Prompt: Among the entries below, retype exactly the lines starting with the one with "- 失败时自动附加截图和视频" and going on through the one with "làm phẳng array", but not the pictures.

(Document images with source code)

************

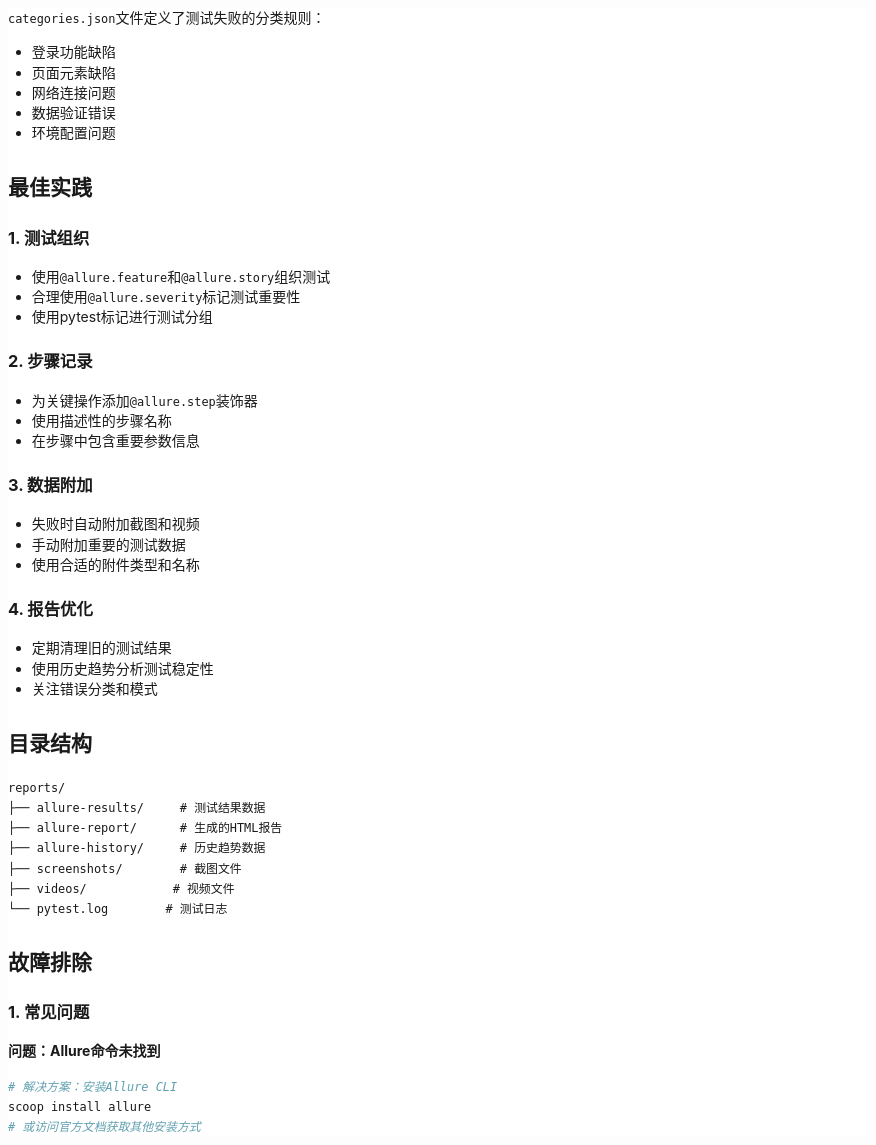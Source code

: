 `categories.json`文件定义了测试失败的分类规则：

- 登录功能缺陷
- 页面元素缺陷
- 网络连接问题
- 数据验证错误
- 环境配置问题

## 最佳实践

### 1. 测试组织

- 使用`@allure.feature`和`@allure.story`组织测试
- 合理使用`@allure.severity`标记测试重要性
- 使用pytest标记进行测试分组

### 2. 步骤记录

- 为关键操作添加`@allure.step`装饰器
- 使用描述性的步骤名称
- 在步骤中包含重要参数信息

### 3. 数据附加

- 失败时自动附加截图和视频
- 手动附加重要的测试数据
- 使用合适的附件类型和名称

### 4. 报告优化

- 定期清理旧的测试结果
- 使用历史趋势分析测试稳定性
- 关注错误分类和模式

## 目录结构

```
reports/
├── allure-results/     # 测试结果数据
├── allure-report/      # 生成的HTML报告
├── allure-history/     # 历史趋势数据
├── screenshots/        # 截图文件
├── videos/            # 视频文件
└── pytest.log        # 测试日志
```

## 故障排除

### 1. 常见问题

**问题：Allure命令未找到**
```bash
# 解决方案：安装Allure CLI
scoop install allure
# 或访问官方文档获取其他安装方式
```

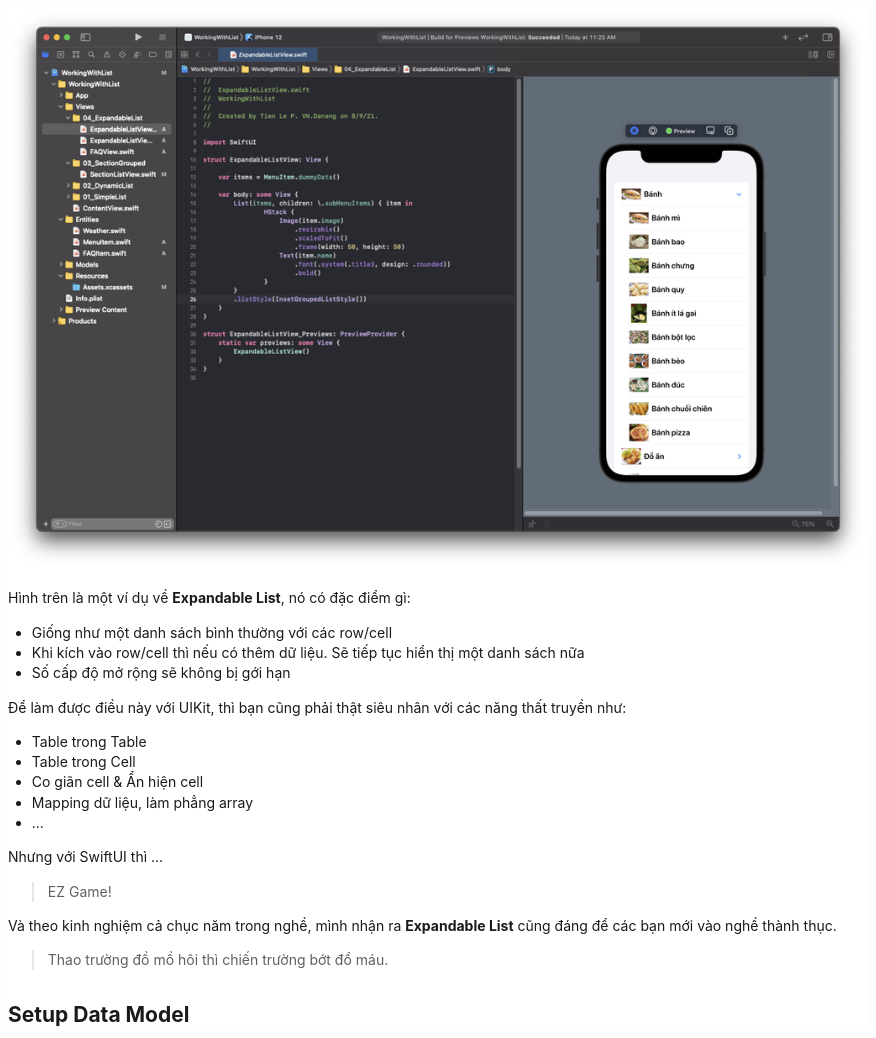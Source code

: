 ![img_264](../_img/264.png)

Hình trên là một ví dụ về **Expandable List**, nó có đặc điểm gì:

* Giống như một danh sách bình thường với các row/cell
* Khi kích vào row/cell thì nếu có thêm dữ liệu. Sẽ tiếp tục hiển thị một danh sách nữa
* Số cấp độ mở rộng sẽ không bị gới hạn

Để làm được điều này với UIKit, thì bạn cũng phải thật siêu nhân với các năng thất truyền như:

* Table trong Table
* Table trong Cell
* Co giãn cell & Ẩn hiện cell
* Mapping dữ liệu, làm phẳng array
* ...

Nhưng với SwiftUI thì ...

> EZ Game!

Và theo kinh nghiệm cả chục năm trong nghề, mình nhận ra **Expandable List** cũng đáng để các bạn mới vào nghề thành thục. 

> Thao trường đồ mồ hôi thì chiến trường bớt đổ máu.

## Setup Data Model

************

Written answer:
- 失败时自动附加截图和视频
- 手动附加重要的测试数据
- 使用合适的附件类型和名称

### 4. 报告优化

- 定期清理旧的测试结果
- 使用历史趋势分析测试稳定性
- 关注错误分类和模式

## 目录结构

```
reports/
├── allure-results/     # 测试结果数据
├── allure-report/      # 生成的HTML报告
├── allure-history/     # 历史趋势数据
├── screenshots/        # 截图文件
├── videos/            # 视频文件
└── pytest.log        # 测试日志
```

## 故障排除

### 1. 常见问题

**问题：Allure命令未找到**
```bash
# 解决方案：安装Allure CLI
scoop install allure
# 或访问官方文档获取其他安装方式
```

Source code

: ![img_264](../_img/264.png)

Hình trên là một ví dụ về **Expandable List**, nó có đặc điểm gì:

* Giống như một danh sách bình thường với các row/cell
* Khi kích vào row/cell thì nếu có thêm dữ liệu. Sẽ tiếp tục hiển thị một danh sách nữa
* Số cấp độ mở rộng sẽ không bị gới hạn

Để làm được điều này với UIKit, thì bạn cũng phải thật siêu nhân với các năng thất truyền như:

* Table trong Table
* Table trong Cell
* Co giãn cell & Ẩn hiện cell
* Mapping dữ liệu, làm phẳng array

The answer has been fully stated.